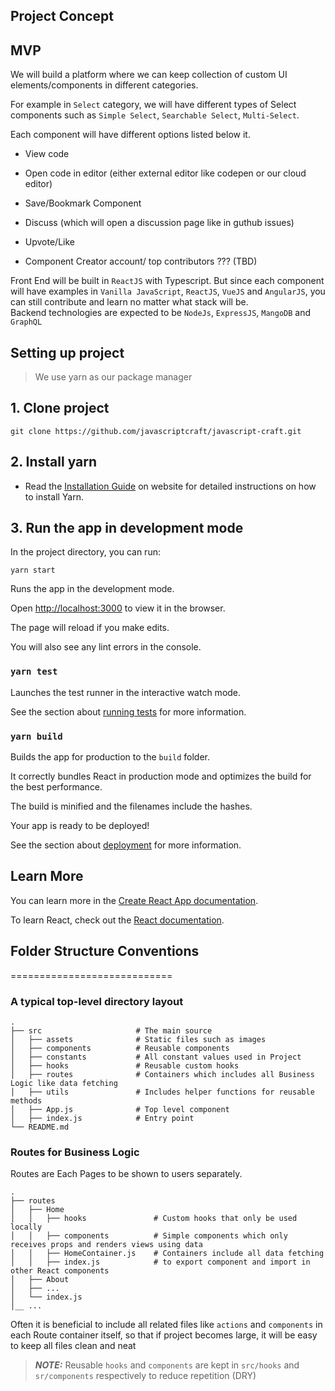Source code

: 
##  Project Concept

  
##  MVP
We will build a platform where we can keep collection of custom UI elements/components in different categories.

For example in `Select` category, we will have different types of Select components such as `Simple Select`, `Searchable Select`, `Multi-Select`.

Each component will have different options listed below it.

  

- View code

- Open code in editor (either external editor like codepen or our cloud editor)

- Save/Bookmark Component

- Discuss (which will open a discussion page like in guthub issues)

- Upvote/Like

- Component Creator account/ top contributors ??? (TBD)


Front End will be built in `ReactJS` with Typescript. But since each component will have examples in `Vanilla JavaScript`, `ReactJS`, `VueJS`  and `AngularJS`, you can still contribute and learn no matter what stack will be.  
Backend technologies are expected to be `NodeJs`, `ExpressJS`, `MangoDB` and `GraphQL`

## Setting up project
> We use yarn as our package manager

## 1. Clone project
```
git clone https://github.com/javascriptcraft/javascript-craft.git
```

## 2. Install yarn
- Read the [Installation Guide](https://yarnpkg.com/en/docs/install) on website for detailed instructions on how to install Yarn.

  

## 3. Run the app in development mode 
In the project directory, you can run:
```
yarn start
```
  

Runs the app in the development mode.<br  />

Open [http://localhost:3000](http://localhost:3000) to view it in the browser.

  

The page will reload if you make edits.<br  />

You will also see any lint errors in the console.

  

### `yarn test`

  

Launches the test runner in the interactive watch mode.<br  />

See the section about [running tests](https://facebook.github.io/create-react-app/docs/running-tests) for more information.

  

### `yarn build`

  

Builds the app for production to the `build` folder.<br  />

It correctly bundles React in production mode and optimizes the build for the best performance.


The build is minified and the filenames include the hashes.<br  />

Your app is ready to be deployed!

  

See the section about [deployment](https://facebook.github.io/create-react-app/docs/deployment) for more information.


## Learn More

You can learn more in the [Create React App documentation](https://facebook.github.io/create-react-app/docs/getting-started).

  

To learn React, check out the [React documentation](https://reactjs.org/).


## Folder Structure Conventions
============================


### A typical top-level directory layout

    .
    ├── src                     # The main source   
    │   ├── assets              # Static files such as images
    │   ├── components          # Reusable components
    │   ├── constants           # All constant values used in Project
    │   ├── hooks               # Reusable custom hooks
    │   ├── routes              # Containers which includes all Business Logic like data fetching
    │   ├── utils               # Includes helper functions for reusable methods
    │   ├── App.js              # Top level component
    │   ├── index.js            # Entry point
    └── README.md

### Routes for Business Logic

Routes are Each Pages to be shown to users separately.

    .
    ├── routes                        
    │   ├── Home              
    │   │   ├── hooks               # Custom hooks that only be used locally
    │   │   ├── components          # Simple components which only receives props and renders views using data
    │   │   ├── HomeContainer.js    # Containers include all data fetching
    │   │   ├── index.js            # to export component and import in other React components
    │   ├── About          
    │   ├── ...          
    │   └── index.js
    │__ ...


Often it is beneficial to include all related files like `actions` and `components` in each Route container itself, so that if project becomes large, it will be easy to keep all files clean and neat

> **_NOTE:_**
Reusable `hooks` and `components` are kept in `src/hooks` and `sr/components` respectively to reduce repetition (DRY)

::::::::::

→ TASK REQUIREMENTS
Search the listing above for the string "only". Copy every line that contains it.

→ TASK OUTPUT
    │   │   ├── hooks               # Custom hooks that only be used locally
    │   │   ├── components          # Simple components which only receives props and renders views using data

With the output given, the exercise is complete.